Exercise details
In how many lines of the listing does the word "kategoryzacji" appear? Reply with the number only.

*** Block opens ***

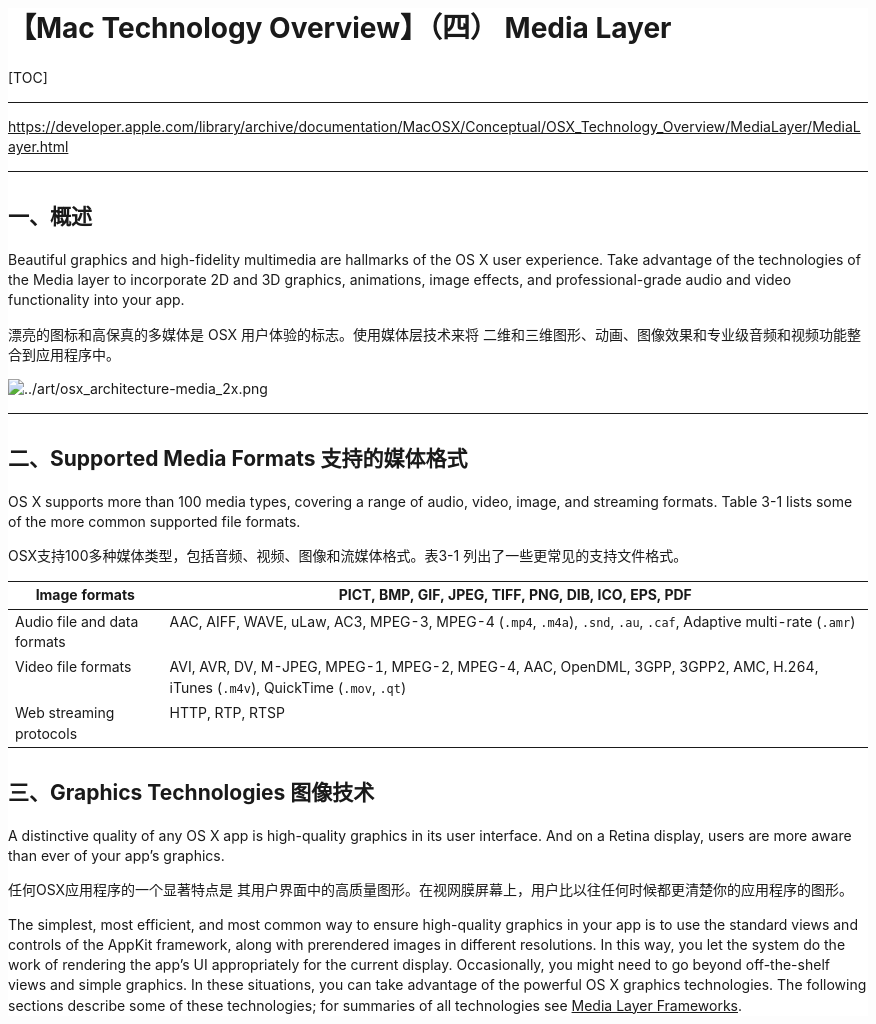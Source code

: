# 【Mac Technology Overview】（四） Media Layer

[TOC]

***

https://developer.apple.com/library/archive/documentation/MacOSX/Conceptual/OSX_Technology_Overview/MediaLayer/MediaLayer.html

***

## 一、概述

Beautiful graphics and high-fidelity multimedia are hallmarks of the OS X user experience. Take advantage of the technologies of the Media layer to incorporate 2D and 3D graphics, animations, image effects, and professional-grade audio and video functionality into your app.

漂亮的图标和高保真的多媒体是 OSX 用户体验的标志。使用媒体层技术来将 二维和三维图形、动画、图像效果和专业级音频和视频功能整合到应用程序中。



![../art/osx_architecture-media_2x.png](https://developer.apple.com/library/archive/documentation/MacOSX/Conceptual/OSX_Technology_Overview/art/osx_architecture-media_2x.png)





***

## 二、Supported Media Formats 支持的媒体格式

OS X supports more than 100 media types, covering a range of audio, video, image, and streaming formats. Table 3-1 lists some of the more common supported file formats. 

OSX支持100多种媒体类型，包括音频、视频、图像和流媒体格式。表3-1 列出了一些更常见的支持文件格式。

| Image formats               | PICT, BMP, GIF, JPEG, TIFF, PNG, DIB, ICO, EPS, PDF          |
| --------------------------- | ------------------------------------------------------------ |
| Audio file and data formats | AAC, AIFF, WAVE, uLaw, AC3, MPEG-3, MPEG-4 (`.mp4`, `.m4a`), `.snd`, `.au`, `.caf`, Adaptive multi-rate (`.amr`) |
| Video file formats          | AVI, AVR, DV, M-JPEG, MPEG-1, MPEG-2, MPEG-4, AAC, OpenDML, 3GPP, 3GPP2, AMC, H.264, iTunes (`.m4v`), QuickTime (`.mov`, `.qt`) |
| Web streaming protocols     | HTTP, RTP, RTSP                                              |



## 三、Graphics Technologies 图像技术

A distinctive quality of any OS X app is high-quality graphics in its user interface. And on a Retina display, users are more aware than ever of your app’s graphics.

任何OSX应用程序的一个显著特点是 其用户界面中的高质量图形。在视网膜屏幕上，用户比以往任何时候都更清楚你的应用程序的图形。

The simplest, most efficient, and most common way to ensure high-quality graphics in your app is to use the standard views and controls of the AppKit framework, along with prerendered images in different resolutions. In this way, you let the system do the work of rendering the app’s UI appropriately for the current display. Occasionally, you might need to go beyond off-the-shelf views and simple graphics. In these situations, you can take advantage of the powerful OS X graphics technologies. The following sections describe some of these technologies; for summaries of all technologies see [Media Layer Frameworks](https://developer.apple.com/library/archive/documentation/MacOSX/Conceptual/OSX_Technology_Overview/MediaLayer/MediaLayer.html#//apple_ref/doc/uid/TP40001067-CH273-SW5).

*** Block closes ***
*** Block opens ***

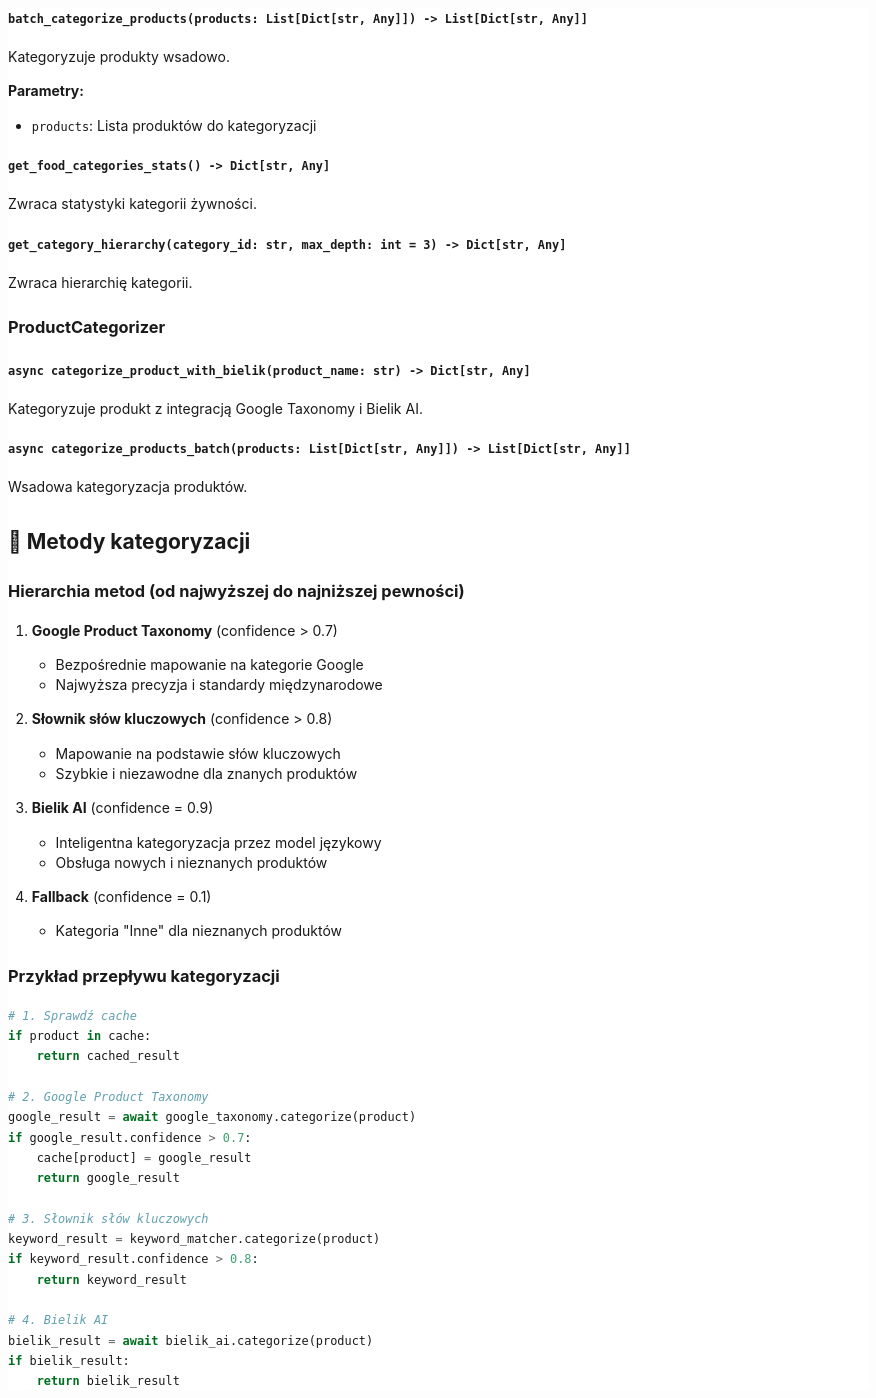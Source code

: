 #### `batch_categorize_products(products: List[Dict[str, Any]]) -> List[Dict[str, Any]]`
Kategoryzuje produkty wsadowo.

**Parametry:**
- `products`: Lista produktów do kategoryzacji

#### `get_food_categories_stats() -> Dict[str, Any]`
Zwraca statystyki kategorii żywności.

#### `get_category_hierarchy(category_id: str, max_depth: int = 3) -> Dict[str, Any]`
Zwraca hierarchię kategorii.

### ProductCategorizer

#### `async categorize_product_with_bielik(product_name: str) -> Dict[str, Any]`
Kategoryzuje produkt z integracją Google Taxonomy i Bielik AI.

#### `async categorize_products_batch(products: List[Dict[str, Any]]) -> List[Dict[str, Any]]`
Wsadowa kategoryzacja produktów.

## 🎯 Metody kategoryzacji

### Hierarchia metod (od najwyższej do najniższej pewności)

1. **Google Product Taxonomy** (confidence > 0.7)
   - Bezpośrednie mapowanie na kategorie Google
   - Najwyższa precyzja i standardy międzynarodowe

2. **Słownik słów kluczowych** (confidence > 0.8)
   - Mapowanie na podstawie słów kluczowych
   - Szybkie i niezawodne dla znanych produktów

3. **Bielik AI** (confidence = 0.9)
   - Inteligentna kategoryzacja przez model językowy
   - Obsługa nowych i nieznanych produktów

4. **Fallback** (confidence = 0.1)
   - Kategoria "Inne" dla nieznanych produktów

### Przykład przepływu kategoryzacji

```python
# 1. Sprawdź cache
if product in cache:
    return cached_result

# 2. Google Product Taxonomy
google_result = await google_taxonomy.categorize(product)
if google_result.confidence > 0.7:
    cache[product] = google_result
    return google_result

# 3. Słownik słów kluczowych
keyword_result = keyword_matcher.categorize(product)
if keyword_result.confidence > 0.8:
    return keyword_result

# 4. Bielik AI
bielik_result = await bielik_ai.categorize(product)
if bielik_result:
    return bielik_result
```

*** Block closes ***

Result for this exercise
3